The next seminar is "Accepting responsibility for global environmental challenges: the role of education", is presented by Dr Rob Amos, of Kent University - and the academic lead of the successful 'Power to the Planet!' strand of UCL’s Global Citizenship Programme.
The world is facing a series of global environmental challenges that are growing in complexity and intensity. Climate change is no longer an obscure future scenario but impacting communities around the world. Biodiversity loss has tipped into the sixth mass extinction event; humans achieving in decades what previously took thousands of years. International responses to these challenges fall short. The 2019 meeting of the UN Framework Convention on Climate Change ended in acrimony and delayed decisions about how much states are willing to change their unsustainable behaviours. Global efforts to end biodiversity decline by 2020 have failed and are unlikely to be replaced by a more robust approach.
How do we overcome this?

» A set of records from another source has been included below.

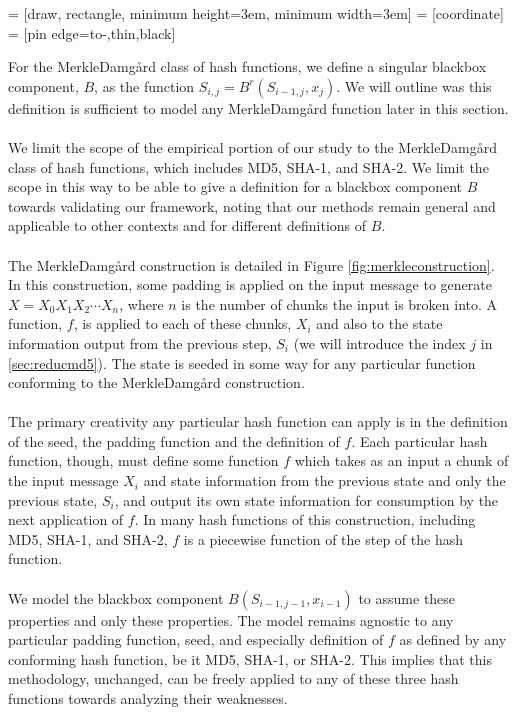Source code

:  = [draw, rectangle, minimum height=3em, minimum width=3em]
 = [coordinate]
 = [pin edge={to-,thin,black}]
\begin{center}
\end{center}

For the Merkle{\textendash}Damg\r{a}rd class of hash functions, we define a singular blackbox component, $B$, as the function $S_{i,j} =  B^r(S_{i-1,j}, x_{j})$. We will outline was this definition is sufficient to model any Merkle{\textendash}Damg\r{a}rd function later in this section. 
\\
\\
We limit the scope of the empirical portion of our study to the Merkle{\textendash}Damg\r{a}rd class of hash functions, which includes MD5, SHA-1, and SHA-2. We limit the scope in this way to be able to give a definition for a blackbox component $B$ towards validating our framework, noting that our methods remain general and applicable to other contexts and for different definitions of $B$. 
\\
\\
The Merkle{\textendash}Damg\r{a}rd construction is detailed in Figure \ref{fig:merkleconstruction}. In this construction, some padding is applied on the input message to generate $X = X_0X_1X_2\cdots X_n$, where $n$ is the number of chunks the input is broken into. A function, $f$, is applied to each of these chunks, $X_i$ and also to the state information output from the previous step, $S_i$ (we will introduce the index $j$ in \ref{sec:reducmd5}). The state is seeded in some way for any particular function conforming to the Merkle{\textendash}Damg\r{a}rd construction. 
\\
\\
The primary creativity any particular hash function can apply is in the definition of the seed, the padding function and the definition of $f$. Each particular hash function, though, must define some function $f$ which takes as an input a chunk of the input message $X_i$ and state information from the previous state and only the previous state, $S_i$, and output its own state information for consumption by the next application of $f$. In many hash functions of this construction, including MD5, SHA-1, and SHA-2, $f$ is a piecewise function of the step of the hash function.  
\\
\\
We model the blackbox component $B(S_{i-1,j-1}, x_{i-1})$ to assume these properties and only these properties. The model remains agnostic to any particular padding function, seed, and especially definition of $f$ as defined by any conforming hash function, be it MD5, SHA-1, or SHA-2. This implies that this methodology, unchanged, can be freely applied to any of these three hash functions towards analyzing their weaknesses. 

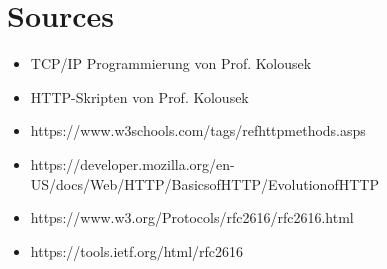 \documentclass{article}
\begin{document}
\section{Sources}
\begin{itemize}
  \item TCP/IP Programmierung von Prof. Kolousek
  \item HTTP-Skripten von Prof. Kolousek
  \item https://www.w3schools.com/tags/ref\textunderscore httpmethods.asps
  \item https://developer.mozilla.org/en-US/docs/Web/HTTP/Basics\textunderscore of\textunderscore HTTP/Evolution\textunderscore of\textunderscore HTTP
  \item https://www.w3.org/Protocols/rfc2616/rfc2616.html
  \item https://tools.ietf.org/html/rfc2616
\end{itemize}
\end{document}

In this talk, I will examine the role of education, specifically environmental education and education for global citizenship, in not only informing individuals about environmental problems, but providing them with the essential skills to aid society in transitioning to a more sustainable model. It will be argued that education also has the potential to shift the way we, as individuals and a society, perceive environmental problems. Education cannot reconcile some of the fundamental tensions we see in local and global environmental agenda, but by locating local issues within their global contexts and defining global issues in terms of their local impacts, it can instil a sense of collective human responsibility for the damage we are causing to our shared planet. The environmental strand of UCL’s Global Citizenship Programme will be used as a case study of how this education might be delivered in practice, and its limitations in terms of what is practically achievable within the higher education sector.